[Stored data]

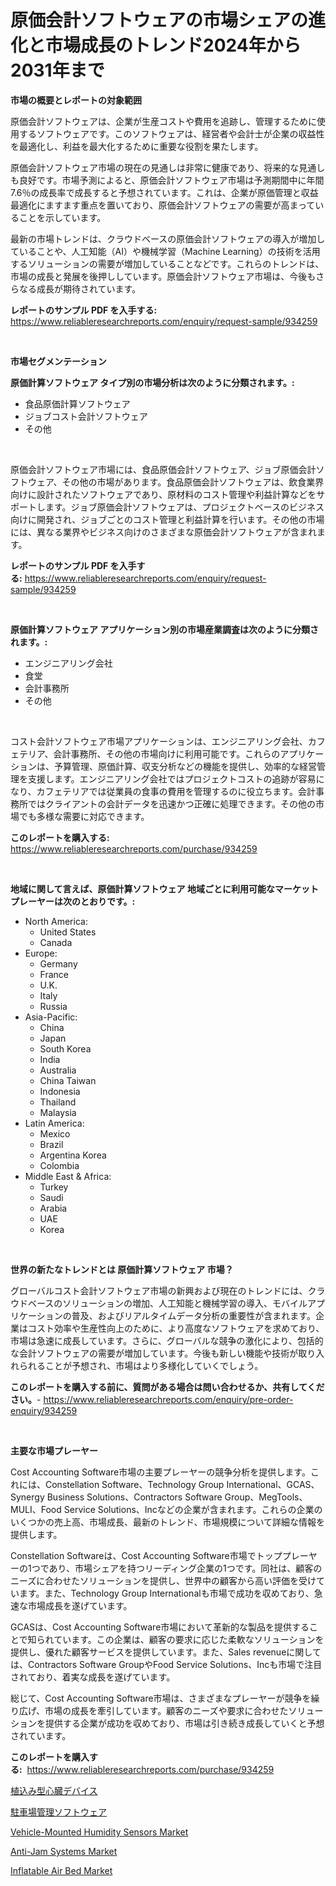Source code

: <p><h1>原価会計ソフトウェアの市場シェアの進化と市場成長のトレンド2024年から2031年まで</h1></p><p><strong>市場の概要とレポートの対象範囲</strong></p>
<p><p>原価会計ソフトウェアは、企業が生産コストや費用を追跡し、管理するために使用するソフトウェアです。このソフトウェアは、経営者や会計士が企業の収益性を最適化し、利益を最大化するために重要な役割を果たします。</p><p>原価会計ソフトウェア市場の現在の見通しは非常に健康であり、将来的な見通しも良好です。市場予測によると、原価会計ソフトウェア市場は予測期間中に年間7.6％の成長率で成長すると予想されています。これは、企業が原価管理と収益最適化にますます重点を置いており、原価会計ソフトウェアの需要が高まっていることを示しています。</p><p>最新の市場トレンドは、クラウドベースの原価会計ソフトウェアの導入が増加していることや、人工知能（AI）や機械学習（Machine Learning）の技術を活用するソリューションの需要が増加していることなどです。これらのトレンドは、市場の成長と発展を後押ししています。原価会計ソフトウェア市場は、今後もさらなる成長が期待されています。</p></p>
<p><strong>レポートのサンプル PDF を入手する:</strong> <a href="https://www.reliableresearchreports.com/enquiry/request-sample/934259">https://www.reliableresearchreports.com/enquiry/request-sample/934259</a></p>
<p>&nbsp;</p>
<p><strong>市場セグメンテーション</strong></p>
<p><strong>原価計算ソフトウェア タイプ別の市場分析は次のように分類されます。:</strong></p>
<p><ul><li>食品原価計算ソフトウェア</li><li>ジョブコスト会計ソフトウェア</li><li>その他</li></ul></p>
<p>&nbsp;</p>
<p><p>原価会計ソフトウェア市場には、食品原価会計ソフトウェア、ジョブ原価会計ソフトウェア、その他の市場があります。食品原価会計ソフトウェアは、飲食業界向けに設計されたソフトウェアであり、原材料のコスト管理や利益計算などをサポートします。ジョブ原価会計ソフトウェアは、プロジェクトベースのビジネス向けに開発され、ジョブごとのコスト管理と利益計算を行います。その他の市場には、異なる業界やビジネス向けのさまざまな原価会計ソフトウェアが含まれます。</p></p>
<p><strong>レポートのサンプル PDF を入手する:</strong>&nbsp;<a href="https://www.reliableresearchreports.com/enquiry/request-sample/934259">https://www.reliableresearchreports.com/enquiry/request-sample/934259</a></p>
<p>&nbsp;</p>
<p><strong> 原価計算ソフトウェア アプリケーション別の市場産業調査は次のように分類されます。:</strong></p>
<p><ul><li>エンジニアリング会社</li><li>食堂</li><li>会計事務所</li><li>その他</li></ul></p>
<p>&nbsp;</p>
<p><p>コスト会計ソフトウェア市場アプリケーションは、エンジニアリング会社、カフェテリア、会計事務所、その他の市場向けに利用可能です。これらのアプリケーションは、予算管理、原価計算、収支分析などの機能を提供し、効率的な経営管理を支援します。エンジニアリング会社ではプロジェクトコストの追跡が容易になり、カフェテリアでは従業員の食事の費用を管理するのに役立ちます。会計事務所ではクライアントの会計データを迅速かつ正確に処理できます。その他の市場でも多様な需要に対応できます。</p></p>
<p><strong>このレポートを購入する:</strong>&nbsp; <a href="https://www.reliableresearchreports.com/purchase/934259">https://www.reliableresearchreports.com/purchase/934259</a></p>
<p>&nbsp;</p>
<p><strong>地域に関して言えば、原価計算ソフトウェア 地域ごとに利用可能なマーケットプレーヤーは次のとおりです。:</strong></p>
<p><ul>
    <li>
        North America:
        <ul>
            <li>United States</li>
            <li>Canada</li>
        </ul>
    </li>
    <li>
        Europe:
        <ul>
            <li>Germany</li>
            <li>France</li>
            <li>U.K.</li>
            <li>Italy</li>
            <li>Russia</li>
        </ul>
    </li>
    <li>
        Asia-Pacific:
        <ul>
            <li>China</li>
            <li>Japan</li>
            <li>South Korea</li>
            <li>India</li>
            <li>Australia</li>
            <li>China Taiwan</li>
            <li>Indonesia</li>
            <li>Thailand</li>
            <li>Malaysia</li>
        </ul>
    </li>
    <li>
        Latin America:
        <ul>
            <li>Mexico</li>
            <li>Brazil</li>
            <li>Argentina Korea</li>
            <li>Colombia</li>
        </ul>
    </li>
    <li>
        Middle East & Africa:
        <ul>
            <li>Turkey</li>
            <li>Saudi</li>
            <li>Arabia</li>
            <li>UAE</li>
            <li>Korea</li>
        </ul>
    </li>
    </ul></p>
<p>&nbsp;</p>
<p><strong>世界の新たなトレンドとは 原価計算ソフトウェア 市場？</strong></p>
<p><p>グローバルコスト会計ソフトウェア市場の新興および現在のトレンドには、クラウドベースのソリューションの増加、人工知能と機械学習の導入、モバイルアプリケーションの普及、およびリアルタイムデータ分析の重要性が含まれます。企業はコスト効率や生産性向上のために、より高度なソフトウェアを求めており、市場は急速に成長しています。さらに、グローバルな競争の激化により、包括的な会計ソフトウェアの需要が増加しています。今後も新しい機能や技術が取り入れられることが予想され、市場はより多様化していくでしょう。</p></p>
<p><strong>このレポートを購入する前に、質問がある場合は問い合わせるか、共有してください。</strong>- <a href="https://www.reliableresearchreports.com/enquiry/pre-order-enquiry/934259">https://www.reliableresearchreports.com/enquiry/pre-order-enquiry/934259</a></p>
<p>&nbsp;</p>
<p><strong>主要な市場プレーヤー</strong></p>
<p><p>Cost Accounting Software市場の主要プレーヤーの競争分析を提供します。これには、Constellation Software、Technology Group International、GCAS、Synergy Business Solutions、Contractors Software Group、MegTools、MULI、Food Service Solutions、Incなどの企業が含まれます。これらの企業のいくつかの売上高、市場成長、最新のトレンド、市場規模について詳細な情報を提供します。</p><p>Constellation Softwareは、Cost Accounting Software市場でトッププレーヤーの1つであり、市場シェアを持つリーディング企業の1つです。同社は、顧客のニーズに合わせたソリューションを提供し、世界中の顧客から高い評価を受けています。また、Technology Group Internationalも市場で成功を収めており、急速な市場成長を遂げています。</p><p>GCASは、Cost Accounting Software市場において革新的な製品を提供することで知られています。この企業は、顧客の要求に応じた柔軟なソリューションを提供し、優れた顧客サービスを提供しています。また、Sales revenueに関しては、Contractors Software GroupやFood Service Solutions、Incも市場で注目されており、着実な成長を遂げています。</p><p>総じて、Cost Accounting Software市場は、さまざまなプレーヤーが競争を繰り広げ、市場の成長を牽引しています。顧客のニーズや要求に合わせたソリューションを提供する企業が成功を収めており、市場は引き続き成長していくと予想されています。</p></p>
<p><strong>このレポートを購入する:</strong>&nbsp;&nbsp;<a href="https://www.reliableresearchreports.com/purchase/934259">https://www.reliableresearchreports.com/purchase/934259</a></p>
<p><p><a href="https://medium.com/@jaynedurgan2023/2024%E5%B9%B4%E3%81%8B%E3%82%892031%E5%B9%B4%E3%81%BE%E3%81%A7%E3%81%AE%E6%9C%9F%E9%96%93%E3%81%AE%E5%9F%8B%E3%82%81%E8%BE%BC%E3%81%BF%E5%BC%8F%E5%BF%83%E8%87%93%E3%83%87%E3%83%90%E3%82%A4%E3%82%B9%E5%B8%82%E5%A0%B4%E3%81%AE%E5%88%86%E6%9E%90%E3%81%A8%E3%82%B5%E3%82%A4%E3%82%BA%E4%BA%88%E6%B8%AC-9dcfb58d131c">植込み型心臓デバイス</a></p><p><a href="https://github.com/cnnriuez22368/Market-Research-Report-List-1/blob/main/7913232184400.md">駐車場管理ソフトウェア</a></p><p><a href="https://natural-crush-b99.notion.site/Vehicle-Mounted-Humidity-Sensors-Market-Offer-Valuable-Insights-into-Market-Size-Market-Share-Mark-468290a3ce4541a6b019bad30bbb8a2c">Vehicle-Mounted Humidity Sensors Market</a></p><p><a href="https://github.com/RickHolmes3/Market-Research-Report-List-3/blob/main/anti-jam-systems-market.md">Anti-Jam Systems Market</a></p><p><a href="https://view.publitas.com/reportprime-1/inflatable-air-bed-market-analysis-and-market-size-global-industry-overview-market-segmentation-and-forecast-2024-to-2031/">Inflatable Air Bed Market</a></p></p>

Work instruction → The answer is the lines above between the line holding "Middle East &" and the line holding "<p><strong>世界の新たなトレンドとは 原価計算ソフトウェア 市場？</strong></p>", inclusive, each written out exactly, and no others.

Task response →
        Middle East & Africa:
        <ul>
            <li>Turkey</li>
            <li>Saudi</li>
            <li>Arabia</li>
            <li>UAE</li>
            <li>Korea</li>
        </ul>
    </li>
    </ul></p>
<p>&nbsp;</p>
<p><strong>世界の新たなトレンドとは 原価計算ソフトウェア 市場？</strong></p>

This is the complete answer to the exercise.